No debate "A Ferrovia no Minho: articular linhas, construir rede, servir o território", realizado no dia 18 de setembro, no Teatro Jordão, técnicos especializados nesta temática evidenciaram a importância e o interesse, perante a comunidade política e local presente, de os próximos investimentos na ferrovia pesada assegurarem a plena integração de Guimarães na rede ferroviária nacional. A substancial melhoria dos atuais padrões de mobilidade. a resposta aos desafios ambientais da atualidade e a redução do domínio do automóvel só serão possíveis através da criação de uma rede ferroviária robusta no Minho que garanta tempos de percurso e frequências de elevada qualidade.
O debate demonstrou a viabilidade de uma rede que assegure serviços de longo curso articulados com ligações regionais e urbanas, capazes de responder às necessidades da população, 600 mil habitantes nos municípios que compõem o Pentágono, um milhão de habitantes se incluídos os municípios adjacentes.
Recorde-se que a ligação de comboio Guimarães-Braga não é um tema novo. É referida em diversos documentos do século passado e já neste, em 2009, um trabalho realizado por António Babo assegurou a sua inclusão no Plano Regional de Ordenamento do Território do Norte (PROT-Norte), o qual foi aprovado em Conselho de Ministros em 2021. A criação de uma continuidade ferroviária entre a linha de Braga e a linha de Guimarães ganhou renovada pertinência com as recentes declarações de Frederico Francisco, antigo Secretário de Estado das Infraestruturas e coordenador do Plano Ferroviário Nacional (PFN), apresentado em 2022 e aprovado, com poucas alterações, pelo atual executivo em 16 de abril de 2025. Em entrevista publicada no jornal Público a 4 de outubro último (link), Frederico Francisco atualiza o PFN, atribuindo extrema importância a uma ligação Braga-Guimarães, defende a chegada de comboios de longo curso a Guimarães (via Braga), apresentando-a como um direito para um território com forte dinâmica populacional e económica.
Braga e Guimarães possuem atualmente meras estações terminais. Guimarães é servida por uma linha que, embora renovada, apresenta grandes limitações. Em vez de vir a sentir a sua acessibilidade melhorada, pelo contrário, os vimaranenses têm vindo a perder, sucessivamente, serviço de longo curso e estão cada vez mais afastados das ligações à Galiza. Apenas o fecho da rede ferroviária, ligando os terminais de Guimarães e Braga, bem como a correta localização da nova estação de Braga poderão responder, a uma boa articulação quer para o norte, quer para o sul, quer para o litoral, economizando o material circulante necessário e garantindo plena integração de Guimarães no sistema de Alta Velocidade.
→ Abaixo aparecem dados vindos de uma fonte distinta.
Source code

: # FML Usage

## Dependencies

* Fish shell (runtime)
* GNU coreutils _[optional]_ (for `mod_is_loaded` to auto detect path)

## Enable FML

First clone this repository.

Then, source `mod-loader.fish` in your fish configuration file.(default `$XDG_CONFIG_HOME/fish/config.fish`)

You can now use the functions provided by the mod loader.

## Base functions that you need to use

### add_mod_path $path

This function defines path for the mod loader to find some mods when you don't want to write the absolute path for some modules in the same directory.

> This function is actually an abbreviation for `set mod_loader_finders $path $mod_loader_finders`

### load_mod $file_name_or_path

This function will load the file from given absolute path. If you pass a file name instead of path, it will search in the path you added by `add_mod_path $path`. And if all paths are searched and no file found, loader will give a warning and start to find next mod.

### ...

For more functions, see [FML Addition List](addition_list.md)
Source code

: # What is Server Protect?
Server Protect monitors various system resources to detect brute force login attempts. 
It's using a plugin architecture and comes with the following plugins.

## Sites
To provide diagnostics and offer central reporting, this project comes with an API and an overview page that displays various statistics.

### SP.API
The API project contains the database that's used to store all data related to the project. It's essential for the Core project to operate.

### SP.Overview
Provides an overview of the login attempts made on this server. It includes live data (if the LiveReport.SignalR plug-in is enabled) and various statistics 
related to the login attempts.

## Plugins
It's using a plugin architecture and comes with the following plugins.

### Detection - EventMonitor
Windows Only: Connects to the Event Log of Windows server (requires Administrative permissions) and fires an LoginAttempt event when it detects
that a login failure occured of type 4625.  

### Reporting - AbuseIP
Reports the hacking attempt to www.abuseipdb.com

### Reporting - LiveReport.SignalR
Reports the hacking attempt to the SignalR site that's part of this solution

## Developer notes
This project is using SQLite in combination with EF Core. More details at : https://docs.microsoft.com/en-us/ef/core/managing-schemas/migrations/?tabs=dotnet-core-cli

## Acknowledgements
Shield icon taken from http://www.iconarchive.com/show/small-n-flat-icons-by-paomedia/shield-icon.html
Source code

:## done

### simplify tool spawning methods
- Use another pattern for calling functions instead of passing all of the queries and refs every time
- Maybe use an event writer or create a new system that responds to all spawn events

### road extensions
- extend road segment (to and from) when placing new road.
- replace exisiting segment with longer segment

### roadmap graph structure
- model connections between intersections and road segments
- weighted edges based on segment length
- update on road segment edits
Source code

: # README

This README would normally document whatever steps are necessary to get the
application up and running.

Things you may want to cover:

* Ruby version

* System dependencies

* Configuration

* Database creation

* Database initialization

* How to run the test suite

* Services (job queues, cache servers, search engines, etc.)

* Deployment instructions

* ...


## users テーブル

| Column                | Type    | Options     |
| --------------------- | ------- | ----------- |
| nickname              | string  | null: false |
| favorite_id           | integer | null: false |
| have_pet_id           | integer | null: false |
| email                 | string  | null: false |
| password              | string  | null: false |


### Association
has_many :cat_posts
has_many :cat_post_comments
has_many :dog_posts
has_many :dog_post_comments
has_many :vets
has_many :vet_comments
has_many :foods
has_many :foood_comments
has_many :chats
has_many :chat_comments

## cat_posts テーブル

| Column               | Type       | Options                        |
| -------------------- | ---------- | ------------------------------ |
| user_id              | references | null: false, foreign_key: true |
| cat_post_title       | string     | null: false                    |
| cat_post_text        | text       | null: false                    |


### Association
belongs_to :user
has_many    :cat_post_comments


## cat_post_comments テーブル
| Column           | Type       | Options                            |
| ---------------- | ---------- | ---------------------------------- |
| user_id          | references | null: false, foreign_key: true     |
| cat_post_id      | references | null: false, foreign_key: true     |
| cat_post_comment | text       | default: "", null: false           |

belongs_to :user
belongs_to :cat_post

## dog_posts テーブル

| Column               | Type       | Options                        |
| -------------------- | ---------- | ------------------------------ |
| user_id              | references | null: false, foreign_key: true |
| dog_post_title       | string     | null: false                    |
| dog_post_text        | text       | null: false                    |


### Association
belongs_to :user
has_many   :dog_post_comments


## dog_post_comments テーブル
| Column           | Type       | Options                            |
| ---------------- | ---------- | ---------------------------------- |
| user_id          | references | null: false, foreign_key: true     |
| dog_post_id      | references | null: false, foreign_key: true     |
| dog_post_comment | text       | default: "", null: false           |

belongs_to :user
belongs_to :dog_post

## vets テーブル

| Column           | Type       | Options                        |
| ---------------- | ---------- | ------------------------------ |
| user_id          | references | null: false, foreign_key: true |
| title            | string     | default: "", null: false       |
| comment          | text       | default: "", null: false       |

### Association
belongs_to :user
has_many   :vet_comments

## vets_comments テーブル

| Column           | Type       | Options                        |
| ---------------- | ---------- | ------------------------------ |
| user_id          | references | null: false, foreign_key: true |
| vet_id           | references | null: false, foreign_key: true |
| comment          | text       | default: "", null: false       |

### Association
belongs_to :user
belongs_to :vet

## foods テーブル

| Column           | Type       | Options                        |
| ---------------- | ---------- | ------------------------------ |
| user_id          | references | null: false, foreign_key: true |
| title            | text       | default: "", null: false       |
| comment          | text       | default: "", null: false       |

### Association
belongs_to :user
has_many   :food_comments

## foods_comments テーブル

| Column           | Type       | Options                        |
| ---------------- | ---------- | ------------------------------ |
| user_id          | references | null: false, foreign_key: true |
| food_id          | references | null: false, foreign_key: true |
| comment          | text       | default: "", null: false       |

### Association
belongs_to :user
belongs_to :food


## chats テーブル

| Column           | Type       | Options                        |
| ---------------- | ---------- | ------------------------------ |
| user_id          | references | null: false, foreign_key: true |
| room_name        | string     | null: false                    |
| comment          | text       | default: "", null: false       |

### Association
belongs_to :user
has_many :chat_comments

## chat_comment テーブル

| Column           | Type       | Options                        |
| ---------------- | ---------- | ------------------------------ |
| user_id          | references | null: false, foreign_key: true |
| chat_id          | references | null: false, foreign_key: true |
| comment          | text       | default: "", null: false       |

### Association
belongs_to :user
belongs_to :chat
O posicionamento de todos aqueles que têm estudado o tema da ferrovia e elaborado os Planos em vigor, reforça a necessidade de uma ação concertada entre as próximas administrações políticas que vão liderar os municípios do Pentágono, especialmente num momento em que ainda decorrem estudos de definição do traçado e da localização da estação de Alta Velocidade (AV) em Braga. É fundamental para a região - cujo dinamismo demográfico e capacidade produtiva são amplamente reconhecidos - incrementar uma ação intermunicipal que defenda a plena articulação da nova estação de Alta Velocidade com a cidade de Braga e com a atual Linha do Minho, assegurando ligações a Guimarães, Famalicão, Barcelos e Viana do Castelo, servindo o longo curso e as principais centralidades urbanas, incluindo os vários campi universitários existentes.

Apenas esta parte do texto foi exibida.